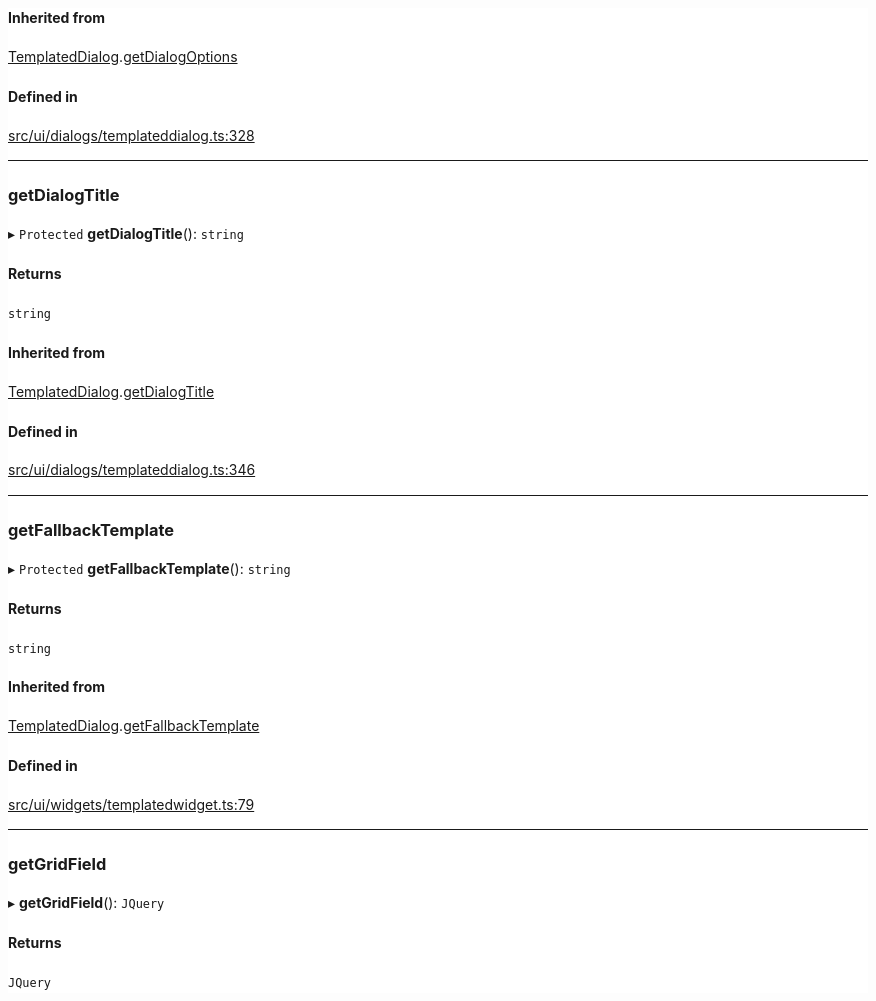 #### Inherited from

[TemplatedDialog](TemplatedDialog.md).[getDialogOptions](TemplatedDialog.md#getdialogoptions)

#### Defined in

[src/ui/dialogs/templateddialog.ts:328](https://github.com/serenity-is/serenity/blob/master/packages/corelib/src/ui/dialogs/templateddialog.ts#L328)

___

### getDialogTitle

▸ `Protected` **getDialogTitle**(): `string`

#### Returns

`string`

#### Inherited from

[TemplatedDialog](TemplatedDialog.md).[getDialogTitle](TemplatedDialog.md#getdialogtitle)

#### Defined in

[src/ui/dialogs/templateddialog.ts:346](https://github.com/serenity-is/serenity/blob/master/packages/corelib/src/ui/dialogs/templateddialog.ts#L346)

___

### getFallbackTemplate

▸ `Protected` **getFallbackTemplate**(): `string`

#### Returns

`string`

#### Inherited from

[TemplatedDialog](TemplatedDialog.md).[getFallbackTemplate](TemplatedDialog.md#getfallbacktemplate)

#### Defined in

[src/ui/widgets/templatedwidget.ts:79](https://github.com/serenity-is/serenity/blob/master/packages/corelib/src/ui/widgets/templatedwidget.ts#L79)

___

### getGridField

▸ **getGridField**(): `JQuery`

#### Returns

`JQuery`
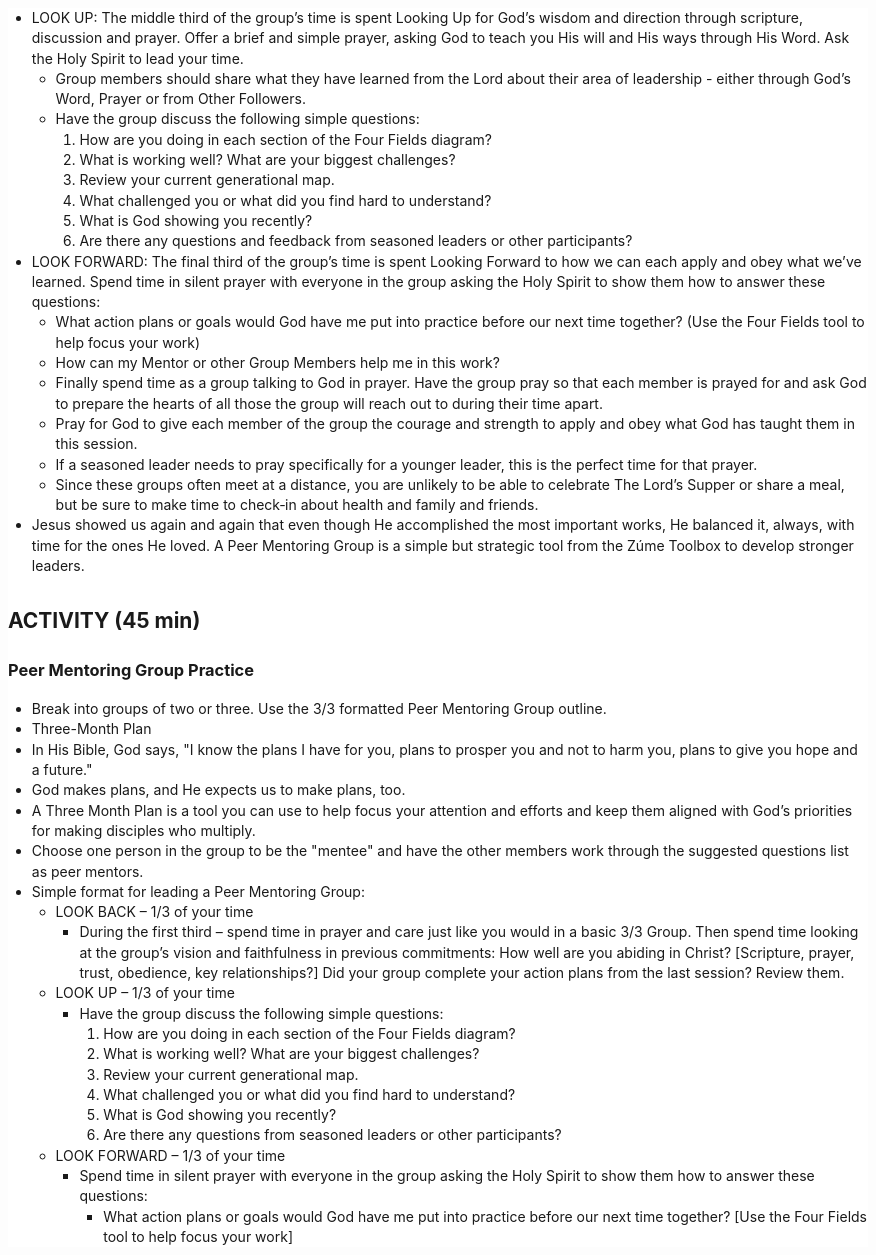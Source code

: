   - LOOK UP: The middle third of the group’s time is spent Looking Up for God’s wisdom and direction through scripture, discussion and prayer. Offer a brief and simple prayer, asking God to teach you His will and His ways through His Word. Ask the Holy Spirit to lead your time.
    - Group members should share what they have learned from the Lord about their area of leadership - either through God’s Word, Prayer or from Other Followers.
    - Have the group discuss the following simple questions:
      1. How are you doing in each section of the Four Fields diagram?
      2. What is working well? What are your biggest challenges?
      3. Review your current generational map.
      4. What challenged you or what did you find hard to understand?
      5. What is God showing you recently?
      6. Are there any questions and feedback from seasoned leaders or other participants?
  - LOOK FORWARD: The final third of the group’s time is spent Looking Forward to how we can each apply and obey what we’ve learned. Spend time in silent prayer with everyone in the group asking the Holy Spirit to show them how to answer these questions:
    - What action plans or goals would God have me put into practice before our next time together? (Use the Four Fields tool to help focus your work)
    - How can my Mentor or other Group Members help me in this work?
    - Finally spend time as a group talking to God in prayer. Have the group pray so that each member is prayed for and ask God to prepare the hearts of all those the group will reach out to during their time apart.
    - Pray for God to give each member of the group the courage and strength to apply and obey what God has taught them in this session.
    - If a seasoned leader needs to pray specifically for a younger leader, this is the perfect time for that prayer.
    - Since these groups often meet at a distance, you are unlikely to be able to celebrate The Lord’s Supper or share a meal, but be sure to make time to check‑in about health and family and friends.
- Jesus showed us again and again that even though He accomplished the most important works, He balanced it, always, with time for the ones He loved. A Peer Mentoring Group is a simple but strategic tool from the Zúme Toolbox to develop stronger leaders.

## ACTIVITY (45 min)

### Peer Mentoring Group Practice

- Break into groups of two or three. Use the 3/3 formatted Peer Mentoring Group outline.
- Three-Month Plan
- In His Bible, God says, "I know the plans I have for you, plans to prosper you and not to harm you, plans to give you hope and a future."
- God makes plans, and He expects us to make plans, too.
- A Three Month Plan is a tool you can use to help focus your attention and efforts and keep them aligned with God’s priorities for making disciples who multiply.
- Choose one person in the group to be the "mentee" and have the other members work through the suggested questions list as peer mentors.
- Simple format for leading a Peer Mentoring Group:
  - LOOK BACK – 1/3 of your time
    - During the first third – spend time in prayer and care just like you would in a basic 3/3 Group. Then spend time looking at the group’s vision and faithfulness in previous commitments: How well are you abiding in Christ? [Scripture, prayer, trust, obedience, key relationships?] Did your group complete your action plans from the last session? Review them.
  - LOOK UP – 1/3 of your time
    - Have the group discuss the following simple questions:
      1. How are you doing in each section of the Four Fields diagram?
      2. What is working well? What are your biggest challenges?
      3. Review your current generational map.
      4. What challenged you or what did you find hard to understand?
      5. What is God showing you recently?
      6. Are there any questions from seasoned leaders or other participants?
  - LOOK FORWARD – 1/3 of your time
    - Spend time in silent prayer with everyone in the group asking the Holy Spirit to show them how to answer these questions:
      - What action plans or goals would God have me put into practice before our next time together? [Use the Four Fields tool to help focus your work]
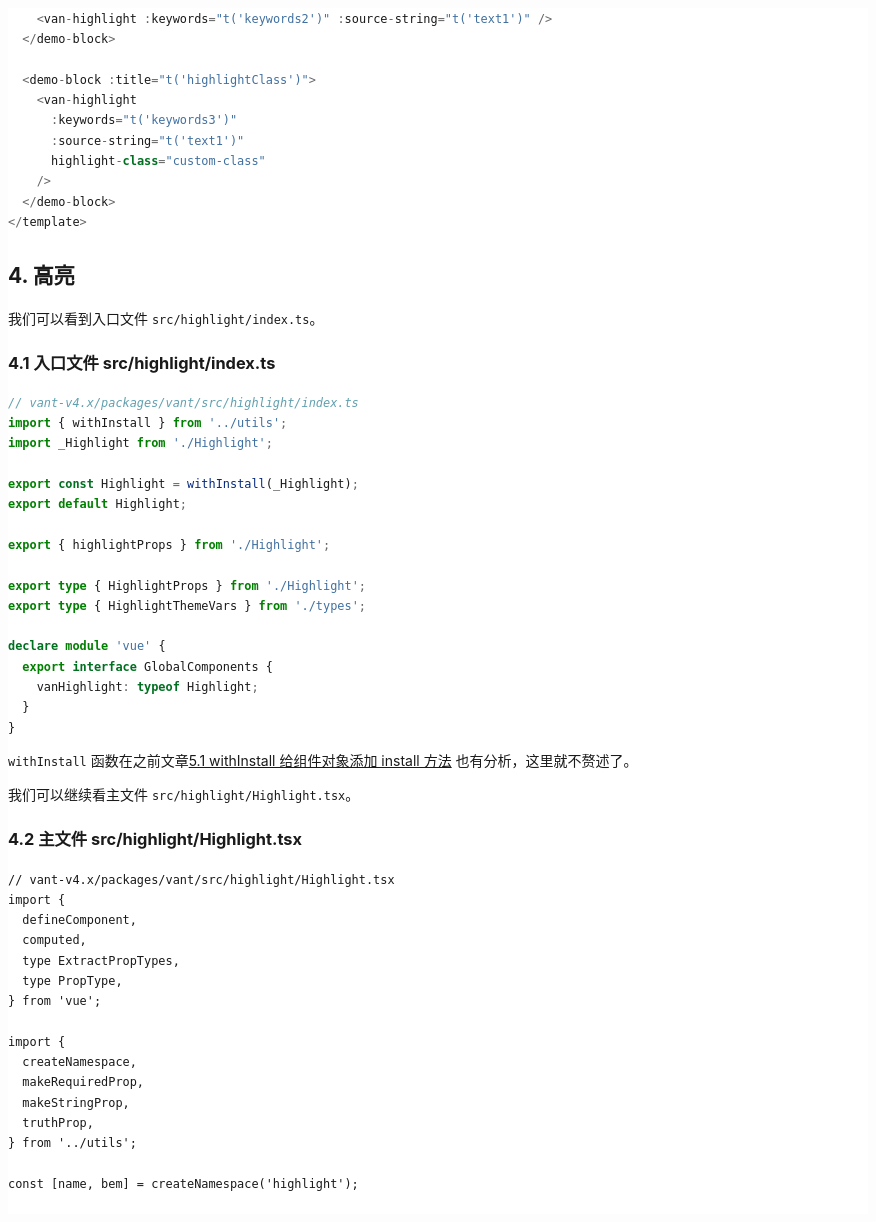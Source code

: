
 ```js
    <van-highlight :keywords="t('keywords2')" :source-string="t('text1')" />
  </demo-block>

  <demo-block :title="t('highlightClass')">
    <van-highlight
      :keywords="t('keywords3')"
      :source-string="t('text1')"
      highlight-class="custom-class"
    />
  </demo-block>
</template>
```

## 4. 高亮

我们可以看到入口文件 `src/highlight/index.ts`。

### 4.1 入口文件 src/highlight/index.ts

```ts
// vant-v4.x/packages/vant/src/highlight/index.ts
import { withInstall } from '../utils';
import _Highlight from './Highlight';

export const Highlight = withInstall(_Highlight);
export default Highlight;

export { highlightProps } from './Highlight';

export type { HighlightProps } from './Highlight';
export type { HighlightThemeVars } from './types';

declare module 'vue' {
  export interface GlobalComponents {
    vanHighlight: typeof Highlight;
  }
}
```

`withInstall` 函数在之前文章[5.1 withInstall 给组件对象添加 install 方法](https://juejin.cn/post/7160465286036979748#heading-10) 也有分析，这里就不赘述了。

我们可以继续看主文件 `src/highlight/Highlight.tsx`。

### 4.2 主文件 src/highlight/Highlight.tsx

```tsx
// vant-v4.x/packages/vant/src/highlight/Highlight.tsx
import {
  defineComponent,
  computed,
  type ExtractPropTypes,
  type PropType,
} from 'vue';

import {
  createNamespace,
  makeRequiredProp,
  makeStringProp,
  truthProp,
} from '../utils';

const [name, bem] = createNamespace('highlight');


```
----
# Problem description
How many of the lines above include the string "this"? Reply with the number by itself.

# Worked solution
3